5. Redemption. The Series A-1 Preferred Stock shall not be redeemable at the option of the Corporation or subject to repurchase at the option of the holders thereof.
6. Mandatory Conversion or Cancellation. (a) As promptly as practicable, but no later than 45 days after the last day of the Measurement Period, the Corporation shall cause to be prepared and delivered to the holders of the Series A-1 Preferred Stock the Corporation’s calculation of Caliburn Advisory Revenue, together with reasonable information supporting such calculation. Effective as of the close of business on the business day immediately following the delivery of such calculation to the holders of the Series A-1 Preferred Stock (the “Determination Date”), (i) if the Caliburn Advisory Revenue is equal to or greater than A$150,000,000, each share of Series A-1 Preferred Stock shall automatically convert into one (1) share of Common Stock, subject to adjustment from time to time pursuant to Section 7 (the “Conversion Rate”), and (ii) if the Caliburn Advisory Revenue is less than A$150,000,000, all rights, powers and preferences of the Series A-1 Preferred Stock shall cease and each share of Series A-1 Preferred Stock shall automatically be cancelled without any consideration or recompense of any kind to the holder thereof.
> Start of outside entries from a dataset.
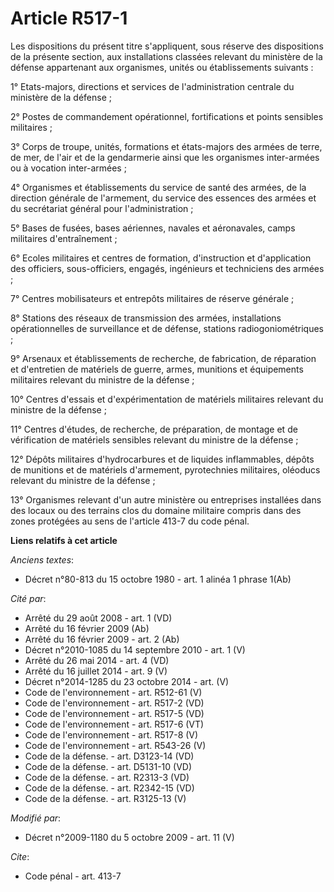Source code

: # Article R517-1

Les dispositions du présent titre s'appliquent, sous réserve des dispositions de la présente section, aux installations
classées relevant du ministère de la défense appartenant aux organismes, unités ou établissements suivants : 

1° Etats-majors, directions et services de l'administration centrale du ministère de la défense ; 

2° Postes de commandement opérationnel, fortifications et points sensibles militaires ; 

3° Corps de troupe, unités, formations et états-majors des armées de terre, de mer, de l'air et de la gendarmerie ainsi que
les organismes inter-armées ou à vocation inter-armées ; 

4° Organismes et établissements du service de santé des armées, de la     direction générale de l'armement, du service des
essences des armées et du secrétariat général pour l'administration ; 

5° Bases de fusées, bases aériennes, navales et aéronavales, camps militaires d'entraînement ; 

6° Ecoles militaires et centres de formation, d'instruction et d'application des officiers, sous-officiers, engagés,
ingénieurs et techniciens des armées ; 

7° Centres mobilisateurs et entrepôts militaires de réserve générale ; 

8° Stations des réseaux de transmission des armées, installations opérationnelles de surveillance et de défense, stations
radiogoniométriques ; 

9° Arsenaux et établissements de recherche, de fabrication, de réparation et d'entretien de matériels de guerre, armes,
munitions et équipements militaires relevant du ministre de la défense ; 

10° Centres d'essais et d'expérimentation de matériels militaires relevant du ministre de la défense ; 

11° Centres d'études, de recherche, de préparation, de montage et de vérification de matériels sensibles relevant du ministre
de la défense ; 

12° Dépôts militaires d'hydrocarbures et de liquides inflammables, dépôts de munitions et de matériels d'armement,
pyrotechnies militaires, oléoducs relevant du ministre de la défense ; 

13° Organismes relevant d'un autre ministère ou entreprises installées dans des locaux ou des terrains clos du domaine
militaire compris dans des zones protégées au sens de l'article 413-7 du code pénal.

**Liens relatifs à cet article**

_Anciens textes_:

  - Décret n°80-813 du 15 octobre 1980 - art. 1 alinéa 1 phrase 1(Ab)

_Cité par_:

  - Arrêté du 29 août 2008 - art. 1 (VD)
  - Arrêté du 16 février 2009 (Ab)
  - Arrêté du 16 février 2009 - art. 2 (Ab)
  - Décret n°2010-1085 du 14 septembre 2010 - art. 1 (V)
  - Arrêté du 26 mai 2014 - art. 4 (VD)
  - Arrêté du 16 juillet 2014 - art. 9 (V)
  - Décret n°2014-1285 du 23 octobre 2014 - art. (V)
  - Code de l'environnement - art. R512-61 (V)
  - Code de l'environnement - art. R517-2 (VD)
  - Code de l'environnement - art. R517-5 (VD)
  - Code de l'environnement - art. R517-6 (VT)
  - Code de l'environnement - art. R517-8 (V)
  - Code de l'environnement - art. R543-26 (V)
  - Code de la défense. - art. D3123-14 (VD)
  - Code de la défense. - art. D5131-10 (VD)
  - Code de la défense. - art. R2313-3 (VD)
  - Code de la défense. - art. R2342-15 (VD)
  - Code de la défense. - art. R3125-13 (V)

_Modifié par_:

  - Décret n°2009-1180 du 5 octobre 2009 - art. 11 (V)

_Cite_:

  - Code pénal - art. 413-7
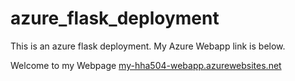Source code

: # azure_flask_deployment
This is an azure flask deployment. My Azure Webapp link is below.


Welcome to my Webpage
[my-hha504-webapp.azurewebsites.net](my-hha504-webapp.azurewebsites.net)
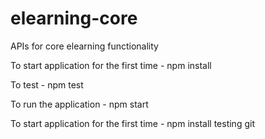 # elearning-core
APIs for core elearning functionality


To start application for the first time - npm install

To test - npm test

To run the application - npm start

To start application for the first time - npm install
testing git


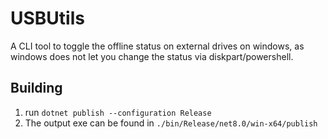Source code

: # USBUtils
A CLI tool to toggle the offline status on external drives on windows, as windows does not let you change the status via diskpart/powershell.

## Building
1. run `dotnet publish --configuration Release`
2. The output exe can be found in `./bin/Release/net8.0/win-x64/publish`
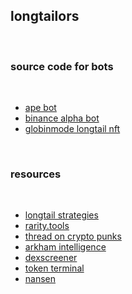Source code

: ## longtailors

<br>

### source code for bots

<br>


* [ape bot](https://github.com/duckdegen/apebot)
* [binance alpha bot](https://github.com/duckdegen/apebot)
* [globinmode longtail nft](https://github.com/Anish-Agnihotri/goblinmode)

<br>

### resources

<br>

* [longtail strategies](https://github.com/go-outside-labs/mev-toolkit/tree/main/MEV_strategies/longtails)
* [rarity.tools](https://rarity.tools/)
* [thread on crypto punks](https://twitter.com/bertcmiller/status/1482086447775580161)
* [arkham intelligence](https://context.app/)
* [dexscreener](https://dexscreener.com/)
* [token terminal](https://tokenterminal.com/terminal)
* [nansen]()
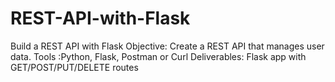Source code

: # REST-API-with-Flask
Build a REST API with Flask Objective: Create a REST API that manages user data. Tools :Python, Flask, Postman or Curl Deliverables: Flask app with GET/POST/PUT/DELETE routes
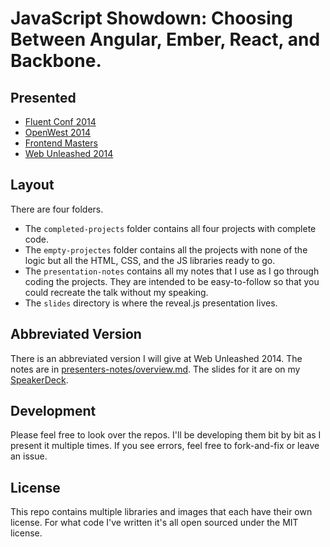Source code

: # JavaScript Showdown: Choosing Between Angular, Ember, React, and Backbone.

## Presented

- [Fluent Conf 2014](http://fluentconf.com/fluent2014/public/schedule/detail/31870)
- [OpenWest 2014](http://www.openwest.org/)
- [Frontend Masters](https://frontendmasters.com/workshops/javascript-framework-showdown/)
- [Web Unleashed 2014](http://fitc.ca/speaker/brian-holt/?event=15315)

## Layout

There are four folders.

- The `completed-projects` folder contains all four projects with complete code.
- The `empty-projectes` folder contains all the projects with none of the logic but all the HTML, CSS, and the JS libraries ready to go.
- The `presentation-notes` contains all my notes that I use as I go through coding the projects. They are intended to be easy-to-follow so that you could recreate the talk without my speaking.
- The `slides` directory is where the reveal.js presentation lives.

## Abbreviated Version

There is an abbreviated version I will give at Web Unleashed 2014. The notes are in [presenters-notes/overview.md](presenters-notes/overview.md). The slides for it are on my [SpeakerDeck](https://speakerdeck.com/btholt/javascript-framework-showdown-abbreviated).

## Development

Please feel free to look over the repos. I'll be developing them bit by bit as I present it multiple times. If you see errors, feel free to fork-and-fix or leave an issue.

## License

This repo contains multiple libraries and images that each have their own license. For what code I've written it's all open sourced under the MIT license.
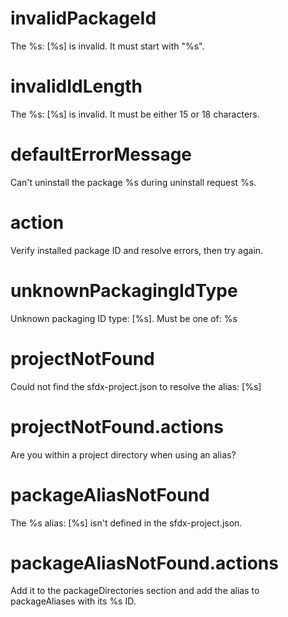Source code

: # invalidPackageId

The %s: [%s] is invalid. It must start with "%s".

# invalidIdLength

The %s: [%s] is invalid. It must be either 15 or 18 characters.

# defaultErrorMessage

Can't uninstall the package %s during uninstall request %s.

# action

Verify installed package ID and resolve errors, then try again.

# unknownPackagingIdType

Unknown packaging ID type: [%s]. Must be one of: %s

# projectNotFound

Could not find the sfdx-project.json to resolve the alias: [%s]

# projectNotFound.actions

Are you within a project directory when using an alias?

# packageAliasNotFound

The %s alias: [%s] isn't defined in the sfdx-project.json.

# packageAliasNotFound.actions

Add it to the packageDirectories section and add the alias to packageAliases with its %s ID.
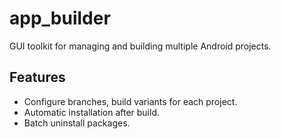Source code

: # app_builder

GUI toolkit for managing and building multiple Android projects.

## Features

- Configure branches, build variants for each project.
- Automatic installation after build.
- Batch uninstall packages.
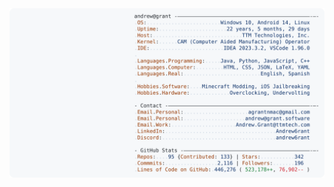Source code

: <a href="https://github.com/Lost-Saint/Lost-Saint">
  <picture>
    <source media="(prefers-color-scheme: dark)" srcset="https://raw.githubusercontent.comi/Lost-Saint/Lost-Saint/main/dark_mode.svg">
    <img alt="Lost Saint's GitHub Profile README" src="https://raw.githubusercontent.com/Lost-Saint/Lost-Saint/main/light_mode.svg">
  </picture>
</a>
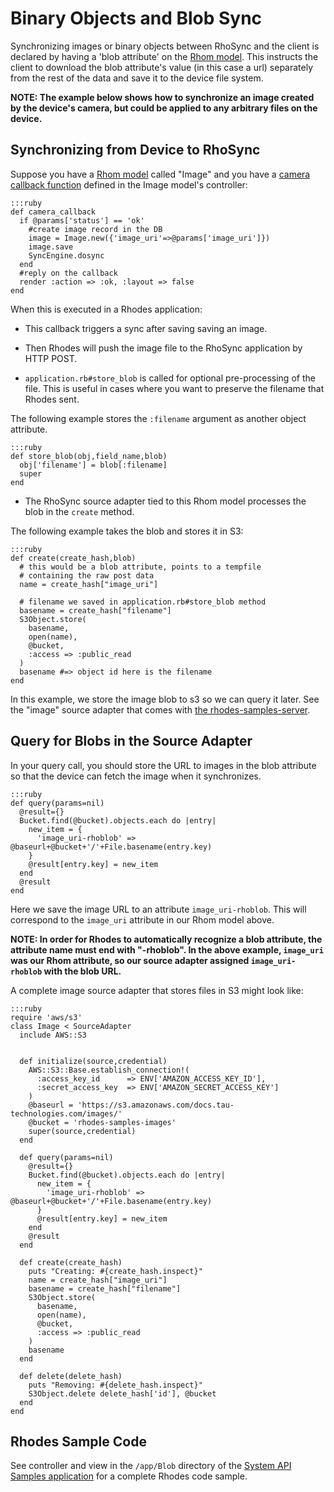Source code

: Binary Objects and Blob Sync
===
Synchronizing images or binary objects between RhoSync and the client is declared by having a 'blob attribute' on the [Rhom model](../rhodes/rhom).  This instructs the client to download the blob attribute's value (in this case a url) separately from the rest of the data and save it to the device file system.

**NOTE: The example below shows how to synchronize an image created by the device's camera, but could be applied to any arbitrary files on the device.**

## Synchronizing from Device to RhoSync
Suppose you have a [Rhom model](../rhodes/rhom) called "Image" and you have a [camera callback function](../rhodes/device-caps#camera) defined in the Image model's controller:

	:::ruby
	def camera_callback
	  if @params['status'] == 'ok'
	    #create image record in the DB
	    image = Image.new({'image_uri'=>@params['image_uri']})
	    image.save
	    SyncEngine.dosync
	  end  
	  #reply on the callback
	  render :action => :ok, :layout => false
	end
	
When this is executed in a Rhodes application:

* This callback triggers a sync after saving saving an image.  

* Then Rhodes will push the image file to the RhoSync application by HTTP POST.

* `application.rb#store_blob` is called for optional pre-processing of the file.  This is useful in cases where you want to preserve the filename that Rhodes sent.  

The following example stores the `:filename` argument as another object attribute.

	:::ruby
	def store_blob(obj,field_name,blob)
      obj['filename'] = blob[:filename]
      super
    end

* The RhoSync source adapter tied to this Rhom model processes the blob in the `create` method.

The following example takes the blob and stores it in S3:

	:::ruby
	def create(create_hash,blob)
	  # this would be a blob attribute, points to a tempfile 
	  # containing the raw post data
	  name = create_hash["image_uri"] 
	  
	  # filename we saved in application.rb#store_blob method
	  basename = create_hash["filename"]
	  S3Object.store(
	    basename,
	    open(name),
	    @bucket,
	    :access => :public_read
	  )
	  basename #=> object id here is the filename
	end

In this example, we store the image blob to s3 so we can query it later.  See the "image" source adapter that comes with [the rhodes-samples-server](https://github.com/rhomobile/rhodes-samples-server/blob/master/sources/image.rb).

## Query for Blobs in the Source Adapter

In your query call, you should store the URL to images in the blob attribute so that the device can fetch the image when it synchronizes.

	:::ruby
	def query(params=nil)
	  @result={}
	  Bucket.find(@bucket).objects.each do |entry|
	    new_item = {
		  'image_uri-rhoblob' => @baseurl+@bucket+'/'+File.basename(entry.key)
	    }
	    @result[entry.key] = new_item
	  end
	  @result
	end

Here we save the image URL to an attribute `image_uri-rhoblob`.  This will correspond to the `image_uri` attribute in our Rhom model above.

**NOTE: In order for Rhodes to automatically recognize a blob attribute, the attribute name must end with "-rhoblob".  In the above example, `image_uri` was our Rhom attribute, so our source adapter assigned `image_uri-rhoblob` with the blob URL.**

A complete image source adapter that stores files in S3 might look like:

	:::ruby
	require 'aws/s3'
	class Image < SourceAdapter
	  include AWS::S3


	  def initialize(source,credential)
	    AWS::S3::Base.establish_connection!(
	      :access_key_id      => ENV['AMAZON_ACCESS_KEY_ID'],
	      :secret_access_key  => ENV['AMAZON_SECRET_ACCESS_KEY']
	    )
	    @baseurl = 'https://s3.amazonaws.com/docs.tau-technologies.com/images/'
	    @bucket = 'rhodes-samples-images'
	    super(source,credential)
	  end

	  def query(params=nil)
	    @result={}
	    Bucket.find(@bucket).objects.each do |entry|
	      new_item = {
		    'image_uri-rhoblob' => @baseurl+@bucket+'/'+File.basename(entry.key)
	      }
	      @result[entry.key] = new_item
	    end
	    @result
	  end

	  def create(create_hash)
	    puts "Creating: #{create_hash.inspect}"
	    name = create_hash["image_uri"]
	    basename = create_hash["filename"]
	    S3Object.store(
	      basename,
	      open(name),
	      @bucket,
	      :access => :public_read
	    )
	    basename
	  end

	  def delete(delete_hash)
	    puts "Removing: #{delete_hash.inspect}"
	    S3Object.delete delete_hash['id'], @bucket
	  end
	end

## Rhodes Sample Code
See controller and view in the `/app/Blob` directory of the [System API Samples application](http://github.com/rhomobile/rhodes-system-api-samples/tree/master) for a complete Rhodes code sample.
(b) As used in this Section 6, the following terms have the following meanings:
“A$” means Australian dollars.
“Australian Client” means a client of the Corporation and its Subsidiaries who is an Australian Person.
“Australian Person” means a Person who, in the case of an individual, is resident in Australia or New Zealand or, in the case of a Person (other than an individual), who is incorporated, has its corporate headquarters or whose primary listing is on a stock market in Australia or New Zealand.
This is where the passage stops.